Tuesday, October 23, 2012

A Day in the Life

A typical day in my classroom used to be quite boring. To be honest I've always had a love hate relationship with teaching math. I absolutely love the topic, but the constant "when am I ever going to need this?" question and the monotony of lectures have always frustrated me. Before flipping, we would go over last night's homework (which were normally a few problems exactly like the examples I had done the day before), answer any lingering questions and then fill the remaining minutes with boring notes. I was bored, so I know my 13 year old students were too!

Now, a day in the life of my class goes something like this:

When students arrive they get out the video notes they completed last night. Some days I check these, some days I don't. We take a quiz that usually has 3 to 5 questions on it. Some of the questions are similar to the problems from the video, some questions are about understanding what was learned. Students are allowed to use their notes to help them and then we grade the quizzes together. I want these first few minutes to be a time where it's ok to make mistakes; sometimes mistakes can be more helpful to understanding than doing things the right way.  I purposely don't give my students grades on these quizzes, this is a way to for students to assess their own understanding and application of the material.

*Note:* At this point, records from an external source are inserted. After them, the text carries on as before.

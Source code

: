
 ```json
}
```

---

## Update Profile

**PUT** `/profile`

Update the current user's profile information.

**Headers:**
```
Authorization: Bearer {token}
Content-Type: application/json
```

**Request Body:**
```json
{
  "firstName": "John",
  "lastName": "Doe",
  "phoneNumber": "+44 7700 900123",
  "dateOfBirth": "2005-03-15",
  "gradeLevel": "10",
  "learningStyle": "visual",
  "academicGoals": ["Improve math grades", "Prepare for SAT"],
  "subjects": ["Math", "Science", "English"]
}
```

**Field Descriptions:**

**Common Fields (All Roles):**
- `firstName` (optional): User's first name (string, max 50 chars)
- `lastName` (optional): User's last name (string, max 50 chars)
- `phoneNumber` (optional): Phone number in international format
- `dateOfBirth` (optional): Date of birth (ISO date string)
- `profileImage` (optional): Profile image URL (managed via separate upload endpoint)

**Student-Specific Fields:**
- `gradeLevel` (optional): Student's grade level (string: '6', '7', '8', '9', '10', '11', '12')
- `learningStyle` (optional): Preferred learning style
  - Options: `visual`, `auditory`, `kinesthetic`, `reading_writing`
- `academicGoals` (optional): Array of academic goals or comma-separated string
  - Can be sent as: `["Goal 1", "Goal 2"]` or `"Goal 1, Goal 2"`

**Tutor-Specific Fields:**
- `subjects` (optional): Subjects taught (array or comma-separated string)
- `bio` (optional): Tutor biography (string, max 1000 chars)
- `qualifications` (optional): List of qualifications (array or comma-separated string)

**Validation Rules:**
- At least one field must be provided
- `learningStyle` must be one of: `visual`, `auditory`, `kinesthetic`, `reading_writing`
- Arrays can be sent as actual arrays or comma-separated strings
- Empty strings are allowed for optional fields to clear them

After the quiz, students use the rest of the hour practicing and applying our new information. Depending on the topic, I give my students requirements that tend to include options. Today in class students could choose from 4 different worksheets. They were required to complete at least two of them. I love giving students options, I feel that it helps them take charge of their own learning.

Other days, class is more structured and we do an activity or worksheet together. Earlier this week we did an activity where collected data from cylindrical objects. Students recorded the circumferences and radii, plotted the data, found a line of best fit and created a linear equation to model the rate of change (with something close to pi being the slope). Using this information, they had to make predictions of objects given one parameter. The groups with the closest data won candy because nothing encourages learning like sugar : ). Activities that can be added in addition to the required curriculum, makes math real to my students. My students discovered pi, just like past mathematicians!